I was wondering what will happen if we import logfiles with the python script import_logs.py and there is also a scheduled task running that is cleaning old visitor logs.

The cleanup of old logfiles takes about a week to finish here. We have about 1 billion records in our table piwik_log_link_visit_action. This is for 45 days. We could reduce another 10 days, but not more.

So for now, we are importing logfiles, archiving them, and once a month a cleanup. When the cleanup is running we wait/delay importing and archiving.

So is it possible to continue import new logfiles while the cleanup schedule is still running? This will speed up our archiving a lot, and customers don’t have to wait for a week once a month.

Anybody tested this or has an idea?

Ok, now I am very disappointed. I have helped a lot. Did a lot of beta testing and running multiple big archives for beta testing to help Piwik. Not asking anything in return.

I think I will stop this, because the feedback and support from Piwik is below average. I would expect after 1 month at least one reply. To bad…

But lucky for us, we have solved this issue, and we have made a fix for Piwik which will reduce the cleanup time by about 60%! So for now, we have solved this issue.

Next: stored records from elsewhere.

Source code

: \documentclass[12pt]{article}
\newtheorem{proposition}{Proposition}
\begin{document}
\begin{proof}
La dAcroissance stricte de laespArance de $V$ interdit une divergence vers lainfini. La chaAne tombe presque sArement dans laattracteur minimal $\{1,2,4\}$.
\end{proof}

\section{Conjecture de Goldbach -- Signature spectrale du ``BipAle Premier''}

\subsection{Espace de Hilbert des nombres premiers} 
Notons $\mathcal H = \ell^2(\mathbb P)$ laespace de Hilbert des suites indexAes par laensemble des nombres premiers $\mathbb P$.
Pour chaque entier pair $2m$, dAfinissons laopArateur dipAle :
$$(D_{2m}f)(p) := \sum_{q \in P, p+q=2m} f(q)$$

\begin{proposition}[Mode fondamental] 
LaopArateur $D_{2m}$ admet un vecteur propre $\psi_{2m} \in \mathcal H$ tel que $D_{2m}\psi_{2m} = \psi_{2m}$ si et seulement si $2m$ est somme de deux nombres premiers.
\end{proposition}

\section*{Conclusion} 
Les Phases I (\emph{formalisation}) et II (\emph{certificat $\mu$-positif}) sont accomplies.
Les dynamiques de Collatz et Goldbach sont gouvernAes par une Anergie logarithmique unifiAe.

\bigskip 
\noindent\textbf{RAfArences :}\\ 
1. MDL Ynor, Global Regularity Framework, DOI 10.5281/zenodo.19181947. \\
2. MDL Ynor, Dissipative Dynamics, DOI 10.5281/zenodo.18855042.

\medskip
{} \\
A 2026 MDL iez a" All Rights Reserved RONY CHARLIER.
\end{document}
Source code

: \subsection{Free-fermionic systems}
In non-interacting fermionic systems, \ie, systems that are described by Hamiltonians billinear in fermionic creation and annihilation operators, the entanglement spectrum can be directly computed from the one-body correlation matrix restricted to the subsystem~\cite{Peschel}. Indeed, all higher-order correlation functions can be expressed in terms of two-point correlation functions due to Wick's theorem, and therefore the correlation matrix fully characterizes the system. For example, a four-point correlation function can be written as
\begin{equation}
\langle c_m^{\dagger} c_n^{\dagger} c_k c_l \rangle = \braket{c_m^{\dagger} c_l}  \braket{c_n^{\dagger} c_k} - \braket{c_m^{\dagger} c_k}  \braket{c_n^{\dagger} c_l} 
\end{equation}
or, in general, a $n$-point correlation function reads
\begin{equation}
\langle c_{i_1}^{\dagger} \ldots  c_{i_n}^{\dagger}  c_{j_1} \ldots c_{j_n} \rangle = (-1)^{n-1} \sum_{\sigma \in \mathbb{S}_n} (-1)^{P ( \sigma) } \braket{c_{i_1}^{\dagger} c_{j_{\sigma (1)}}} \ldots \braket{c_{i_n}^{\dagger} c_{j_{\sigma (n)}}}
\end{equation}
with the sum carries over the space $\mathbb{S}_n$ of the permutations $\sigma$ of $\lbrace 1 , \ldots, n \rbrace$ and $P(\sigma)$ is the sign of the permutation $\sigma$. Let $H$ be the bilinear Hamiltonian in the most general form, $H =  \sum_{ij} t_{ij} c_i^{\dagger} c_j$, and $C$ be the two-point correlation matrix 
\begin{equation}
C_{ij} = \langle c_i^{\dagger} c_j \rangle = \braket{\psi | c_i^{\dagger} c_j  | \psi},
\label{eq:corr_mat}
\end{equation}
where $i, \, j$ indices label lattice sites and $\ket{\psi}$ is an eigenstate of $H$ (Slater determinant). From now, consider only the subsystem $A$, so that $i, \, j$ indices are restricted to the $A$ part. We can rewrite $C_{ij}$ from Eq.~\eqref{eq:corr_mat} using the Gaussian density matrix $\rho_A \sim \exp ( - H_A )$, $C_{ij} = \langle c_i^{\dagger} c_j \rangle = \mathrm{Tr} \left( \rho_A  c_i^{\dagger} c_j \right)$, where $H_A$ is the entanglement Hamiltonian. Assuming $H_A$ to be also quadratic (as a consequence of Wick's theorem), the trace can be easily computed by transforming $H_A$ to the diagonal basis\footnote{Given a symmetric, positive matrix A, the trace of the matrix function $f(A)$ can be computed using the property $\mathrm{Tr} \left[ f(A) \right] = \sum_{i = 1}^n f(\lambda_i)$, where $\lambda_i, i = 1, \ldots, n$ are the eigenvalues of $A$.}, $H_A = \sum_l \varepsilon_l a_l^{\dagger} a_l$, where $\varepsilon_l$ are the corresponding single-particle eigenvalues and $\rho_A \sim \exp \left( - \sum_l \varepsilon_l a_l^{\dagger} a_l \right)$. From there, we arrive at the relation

And because of the lack of response of Piwik, we have decided not to share the fix for now. To bad for anybody out here…


This is a community forum that is run by volunteers, who answer questions on their own time.
I understand that it’s unfortunate that your post didn’t yield any reactions, but I think that this is mostly because your issue affects only a small percentage of users (with large instances) and as a result most people (including me) simply can’t help because we have no experience with maintaining a large server instance.

Yeah, I have contributing for the past 5 years! I have done my share already. Any how, I am still surprised of the low response. Sounds like this is a secret.

But here is the fix! Improved archive cleanup with 60% in time! by theyosh · Pull Request #11988 · piwik/piwik · GitHub

Have fun with it. We are running this in production and do not see any issues.